Imigran dan Sikap Anti-Humanisme
Tahukah anda siapa pemenang lomba kartun tahunan paling bergengsi di dunia tahun 2009 lalu yang rutin diselenggarakan oleh Yayasan Aydin Dogan Vakfi? Ya, pemenangnya adalah Alessandro Gatto asal Italia. Tahukah pula topik apa yang diangkat Alessandro Gatto dalam kartunnya? Ia membuat suatu humor satir yang menyangkut kisah kaum imigran ilegal. Topik itu menjadi pilihan  mayoritas dewan juri sehingga membuat ia berhak memperoleh first prize serta meraih uang senilai 9.000 dollar AS. 

Permasalahan kaum imigran ilegal memang menjadi perhatian global. Potret kaum imigran ilegal identik dengan kekerasan dan sikap tidak ramah dari negara tujuan. Tidak sedikit dari mereka yang mendapat perlakuan yang tidak beradab. Sikap anti-humanisme ini sering dilekatkan dengan “legenda Chupacabra”, yakni kisah mahluk sang penghisap darah. Dalam kisah orang-orang pelintas batas antara Meksiko – Amerika, memberikan gambaran bahwa kaum imigran ilegal tidak hanya berhadapan dengan polisi Amerika semata melainkan juga oleh mahluk Chupacabra. Makhluk ini berada di sekitar Gurun Sonora, di perbatasan Meksiko dan Amerika. Area itu luasnya sekitar 300.000 Km3 serta dikenal tandus dan sangat panas. Cirinya mereka yang meninggal dunia memiliki dua lubang dileher mereka. Hewan tersebut telah melegenda di sejumlah negara. Mulai dari Puerto Riko (Amerika Selatan) hingga Texas. Bahkan dilaporkan bahwa Chupacabra terdapat pula di Filipina. Sosok ini identik dengan kasus-kasus kematian kaum imigran dengan luka gigitan pada leher dan darah korbannya kemudian dihisap.   

Program Repatriasi
Ditengah adanya sikap anti-humanisme yang banyak dialami oleh para imigran, ada beberapa negara yang menerapkan kebijakan untuk memulangkan warga negara mereka ke negara asalnya, termasuk di antaranya para imigran ilegal. Kebijakan ini dinamakan program repatriasi. Proses repatriasi dilakukan melalui tiga tahap, yaitu identifikasi, pemindahan, dan pemulangan. Identifikasi dilakukan untuk menentukan kebenaran identitas status kewarganegaraan, status keimigrasian, dan kepastian hukum status hukum saat kembali ke negara asal.

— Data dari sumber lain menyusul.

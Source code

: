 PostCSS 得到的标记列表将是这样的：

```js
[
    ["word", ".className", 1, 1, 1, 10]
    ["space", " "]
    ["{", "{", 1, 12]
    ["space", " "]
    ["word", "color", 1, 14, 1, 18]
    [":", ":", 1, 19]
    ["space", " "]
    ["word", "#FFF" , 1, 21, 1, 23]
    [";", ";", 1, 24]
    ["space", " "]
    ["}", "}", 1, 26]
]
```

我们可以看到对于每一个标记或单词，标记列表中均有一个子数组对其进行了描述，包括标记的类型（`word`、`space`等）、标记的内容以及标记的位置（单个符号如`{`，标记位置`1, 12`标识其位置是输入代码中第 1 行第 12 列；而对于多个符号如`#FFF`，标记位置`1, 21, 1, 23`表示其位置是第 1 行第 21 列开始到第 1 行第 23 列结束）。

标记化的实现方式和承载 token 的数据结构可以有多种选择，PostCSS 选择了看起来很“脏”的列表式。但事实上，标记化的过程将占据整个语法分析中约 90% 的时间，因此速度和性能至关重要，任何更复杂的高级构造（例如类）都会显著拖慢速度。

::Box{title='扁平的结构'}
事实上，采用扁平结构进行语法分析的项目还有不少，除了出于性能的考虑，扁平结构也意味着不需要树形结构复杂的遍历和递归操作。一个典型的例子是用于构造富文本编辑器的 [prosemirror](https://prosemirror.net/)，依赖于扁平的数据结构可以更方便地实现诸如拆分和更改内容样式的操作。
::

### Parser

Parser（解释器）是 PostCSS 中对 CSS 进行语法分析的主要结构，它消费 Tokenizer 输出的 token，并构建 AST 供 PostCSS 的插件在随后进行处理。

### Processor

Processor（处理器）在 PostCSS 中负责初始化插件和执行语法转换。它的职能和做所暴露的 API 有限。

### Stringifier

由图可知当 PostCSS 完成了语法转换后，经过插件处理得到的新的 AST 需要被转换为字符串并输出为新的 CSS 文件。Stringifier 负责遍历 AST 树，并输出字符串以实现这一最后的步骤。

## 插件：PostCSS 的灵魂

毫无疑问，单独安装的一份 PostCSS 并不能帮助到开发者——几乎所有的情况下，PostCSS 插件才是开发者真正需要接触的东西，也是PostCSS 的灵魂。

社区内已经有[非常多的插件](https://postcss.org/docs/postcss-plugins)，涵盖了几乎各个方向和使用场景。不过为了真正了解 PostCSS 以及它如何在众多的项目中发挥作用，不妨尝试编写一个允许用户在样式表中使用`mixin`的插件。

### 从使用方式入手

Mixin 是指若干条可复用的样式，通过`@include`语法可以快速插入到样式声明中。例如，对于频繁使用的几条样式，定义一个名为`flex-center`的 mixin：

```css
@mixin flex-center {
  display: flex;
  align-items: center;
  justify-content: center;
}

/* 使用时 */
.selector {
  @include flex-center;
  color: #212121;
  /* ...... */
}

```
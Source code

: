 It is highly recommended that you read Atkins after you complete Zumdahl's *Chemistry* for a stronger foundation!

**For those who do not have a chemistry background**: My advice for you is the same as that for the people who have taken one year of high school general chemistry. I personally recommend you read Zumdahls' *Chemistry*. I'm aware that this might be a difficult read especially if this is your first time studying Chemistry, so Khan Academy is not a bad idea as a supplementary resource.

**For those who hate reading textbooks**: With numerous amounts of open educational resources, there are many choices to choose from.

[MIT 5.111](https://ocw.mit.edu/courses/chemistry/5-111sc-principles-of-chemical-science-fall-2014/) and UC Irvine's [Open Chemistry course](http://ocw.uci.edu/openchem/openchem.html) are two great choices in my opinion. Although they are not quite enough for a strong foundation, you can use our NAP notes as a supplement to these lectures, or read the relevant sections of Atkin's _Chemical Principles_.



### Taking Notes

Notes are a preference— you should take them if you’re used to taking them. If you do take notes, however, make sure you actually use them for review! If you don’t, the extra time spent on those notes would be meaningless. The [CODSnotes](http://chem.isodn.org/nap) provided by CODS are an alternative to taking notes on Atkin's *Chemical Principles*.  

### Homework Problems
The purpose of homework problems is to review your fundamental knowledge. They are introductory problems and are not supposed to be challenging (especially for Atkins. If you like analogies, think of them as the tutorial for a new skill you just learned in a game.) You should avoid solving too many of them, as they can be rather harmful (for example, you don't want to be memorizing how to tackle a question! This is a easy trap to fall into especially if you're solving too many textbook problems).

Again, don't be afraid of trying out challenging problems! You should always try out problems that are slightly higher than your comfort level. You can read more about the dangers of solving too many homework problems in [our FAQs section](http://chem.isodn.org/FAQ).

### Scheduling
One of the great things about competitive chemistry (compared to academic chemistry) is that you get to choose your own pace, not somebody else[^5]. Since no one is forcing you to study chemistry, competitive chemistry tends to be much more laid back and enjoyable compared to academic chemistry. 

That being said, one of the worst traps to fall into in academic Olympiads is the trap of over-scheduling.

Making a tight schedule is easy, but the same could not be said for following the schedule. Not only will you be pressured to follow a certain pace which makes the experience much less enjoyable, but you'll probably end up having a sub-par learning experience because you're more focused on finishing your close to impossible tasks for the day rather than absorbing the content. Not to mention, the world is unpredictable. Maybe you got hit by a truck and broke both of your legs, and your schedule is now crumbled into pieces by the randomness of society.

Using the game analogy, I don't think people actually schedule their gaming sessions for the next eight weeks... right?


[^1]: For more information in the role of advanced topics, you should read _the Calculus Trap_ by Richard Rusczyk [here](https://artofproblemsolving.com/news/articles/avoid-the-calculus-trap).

Beberapa waktu lalu, media Australia melansir kisah imigran asal Inggris. Diberitakan bertahun-tahun ribuan anak Inggris mencari jati diri, sanak saudara mereka, dan juga jawaban atas dasar apa mereka dibuang ke negara-negara bekas jajahan Inggris. Pemerintah Inggris dianggap sebagai pihak yang paling bertanggung jawab atas pengiriman sekitar 150.000 anak-anak yatim ke Australia dan negara koloni Inggris lainnya, seperti Kanada dan Selandia Baru. Tony Blair (saat menjabat sebagai Perdana Menteri Inggris), dalam suatu kesempatan menyampaikan penyesalan dan memberikan bantuan pendanaan agar anak-anak yang dimigrasikan itu dapat kembali dengan keluarga atau sanak saudaranya di Inggris. Selama bertahun-tahun, Inggris berusaha mengembalikan ribuan anak-anak miskin tersebut. Inggris menyebutnya sebagai program repatriasi, yaitu pemulangan warga negara ke negara asalnya. Program ini dimulai pada tahun 1920 dan berakhir tahun 1967.

Bicara repatriasi juga pernah dialami Indonesia. Pada tahun 2009, sebanyak 644 orang Indonesia direpatriasi secara sukarela dari Papua Nugini. Mereka dipulangkan ke sejumlah daerah di Papua dan Papua Barat. Para repatrian tersebut dipulangkan dalam dua tahap, yaitu melalui Wewak ke Jayapura sebanyak 125 orang dan melalui Port Moresby ke Jayapura sebanyak 192 orang. Awalnya mereka melarikan diri dari Irian Jaya pada tahun 1970-an dan 1984 karena gejolak politik dan kekerasan yang terjadi di Papua Nugini. Mereka kembali ke Indonesia karena sebagian besar dari mereka terpuruk dan terancam dari lahan pemukiman ilegal. Disamping itu, adanya ketidakpastian pencapaian perjuangan Organisasi Papua Merdeka (OPM) juga memperkuat niat mereka untuk kembali ke Indonesia. 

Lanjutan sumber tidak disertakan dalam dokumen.